Source texts of formatted documents
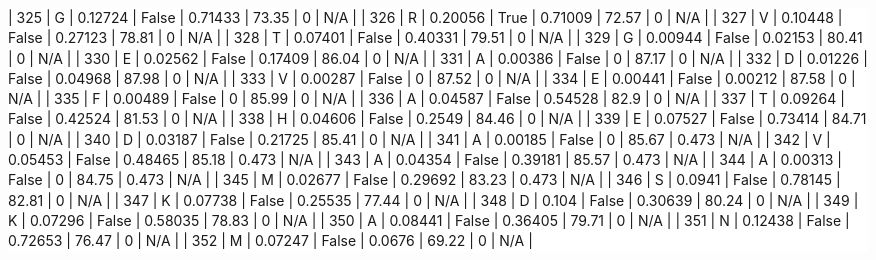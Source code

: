 |   325 | G    |         0.12724 | False     |                          0.71433 |                 73.35 |         0     | N/A                                                                                      |
|   326 | R    |         0.20056 | True      |                          0.71009 |                 72.57 |         0     | N/A                                                                                      |
|   327 | V    |         0.10448 | False     |                          0.27123 |                 78.81 |         0     | N/A                                                                                      |
|   328 | T    |         0.07401 | False     |                          0.40331 |                 79.51 |         0     | N/A                                                                                      |
|   329 | G    |         0.00944 | False     |                          0.02153 |                 80.41 |         0     | N/A                                                                                      |
|   330 | E    |         0.02562 | False     |                          0.17409 |                 86.04 |         0     | N/A                                                                                      |
|   331 | A    |         0.00386 | False     |                          0       |                 87.17 |         0     | N/A                                                                                      |
|   332 | D    |         0.01226 | False     |                          0.04968 |                 87.98 |         0     | N/A                                                                                      |
|   333 | V    |         0.00287 | False     |                          0       |                 87.52 |         0     | N/A                                                                                      |
|   334 | E    |         0.00441 | False     |                          0.00212 |                 87.58 |         0     | N/A                                                                                      |
|   335 | F    |         0.00489 | False     |                          0       |                 85.99 |         0     | N/A                                                                                      |
|   336 | A    |         0.04587 | False     |                          0.54528 |                 82.9  |         0     | N/A                                                                                      |
|   337 | T    |         0.09264 | False     |                          0.42524 |                 81.53 |         0     | N/A                                                                                      |
|   338 | H    |         0.04606 | False     |                          0.2549  |                 84.46 |         0     | N/A                                                                                      |
|   339 | E    |         0.07527 | False     |                          0.73414 |                 84.71 |         0     | N/A                                                                                      |
|   340 | D    |         0.03187 | False     |                          0.21725 |                 85.41 |         0     | N/A                                                                                      |
|   341 | A    |         0.00185 | False     |                          0       |                 85.67 |         0.473 | N/A                                                                                      |
|   342 | V    |         0.05453 | False     |                          0.48465 |                 85.18 |         0.473 | N/A                                                                                      |
|   343 | A    |         0.04354 | False     |                          0.39181 |                 85.57 |         0.473 | N/A                                                                                      |
|   344 | A    |         0.00313 | False     |                          0       |                 84.75 |         0.473 | N/A                                                                                      |
|   345 | M    |         0.02677 | False     |                          0.29692 |                 83.23 |         0.473 | N/A                                                                                      |
|   346 | S    |         0.0941  | False     |                          0.78145 |                 82.81 |         0     | N/A                                                                                      |
|   347 | K    |         0.07738 | False     |                          0.25535 |                 77.44 |         0     | N/A                                                                                      |
|   348 | D    |         0.104   | False     |                          0.30639 |                 80.24 |         0     | N/A                                                                                      |
|   349 | K    |         0.07296 | False     |                          0.58035 |                 78.83 |         0     | N/A                                                                                      |
|   350 | A    |         0.08441 | False     |                          0.36405 |                 79.71 |         0     | N/A                                                                                      |
|   351 | N    |         0.12438 | False     |                          0.72653 |                 76.47 |         0     | N/A                                                                                      |
|   352 | M    |         0.07247 | False     |                          0.0676  |                 69.22 |         0     | N/A                                                                                      |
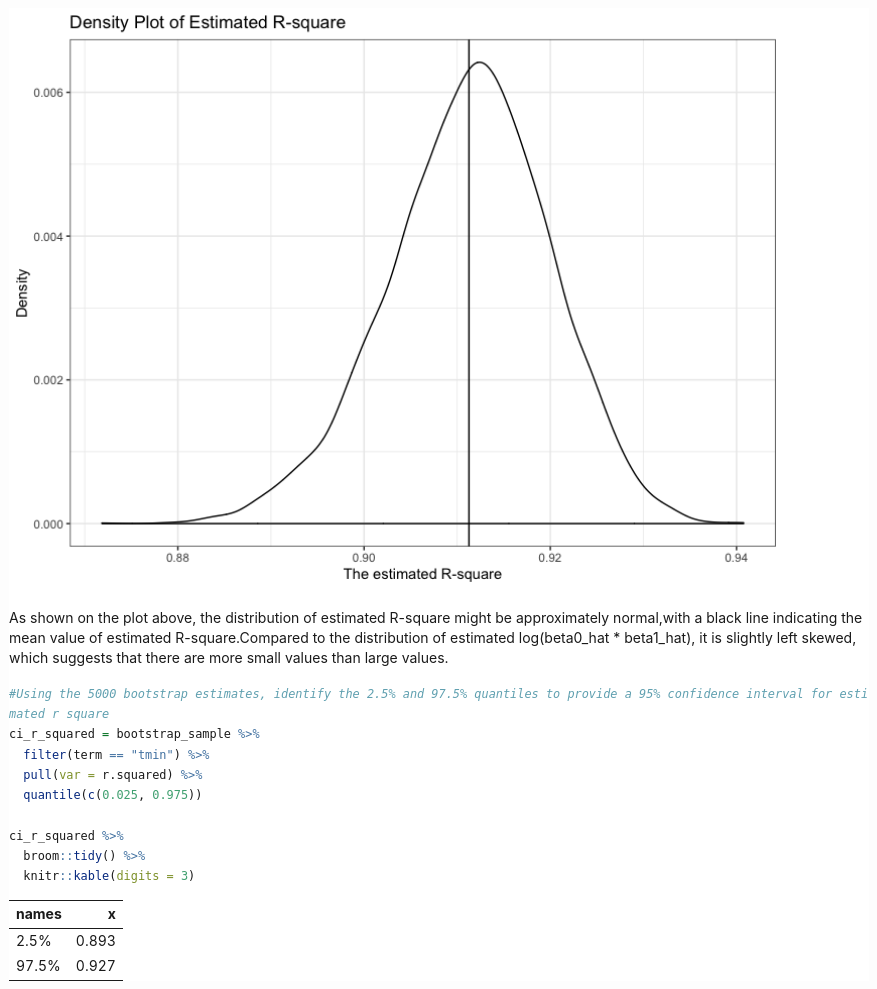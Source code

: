 <img src="p8105_hw6_rw2708_files/figure-gfm/p2_r2_plot-1.png" width="90%" />

As shown on the plot above, the distribution of estimated R-square might
be approximately normal,with a black line indicating the mean value of
estimated R-square.Compared to the distribution of estimated
log(beta0\_hat \* beta1\_hat), it is slightly left skewed, which
suggests that there are more small values than large
values.

``` r
#Using the 5000 bootstrap estimates, identify the 2.5% and 97.5% quantiles to provide a 95% confidence interval for estimated r square
ci_r_squared = bootstrap_sample %>% 
  filter(term == "tmin") %>% 
  pull(var = r.squared) %>% 
  quantile(c(0.025, 0.975))

ci_r_squared %>% 
  broom::tidy() %>% 
  knitr::kable(digits = 3)
```

| names |     x |
| :---- | ----: |
| 2.5%  | 0.893 |
| 97.5% | 0.927 |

Goal of the exercise ->
Looking at the records, state how many lines contain "estimated" and write nothing besides that number.

Exercise answer ->
3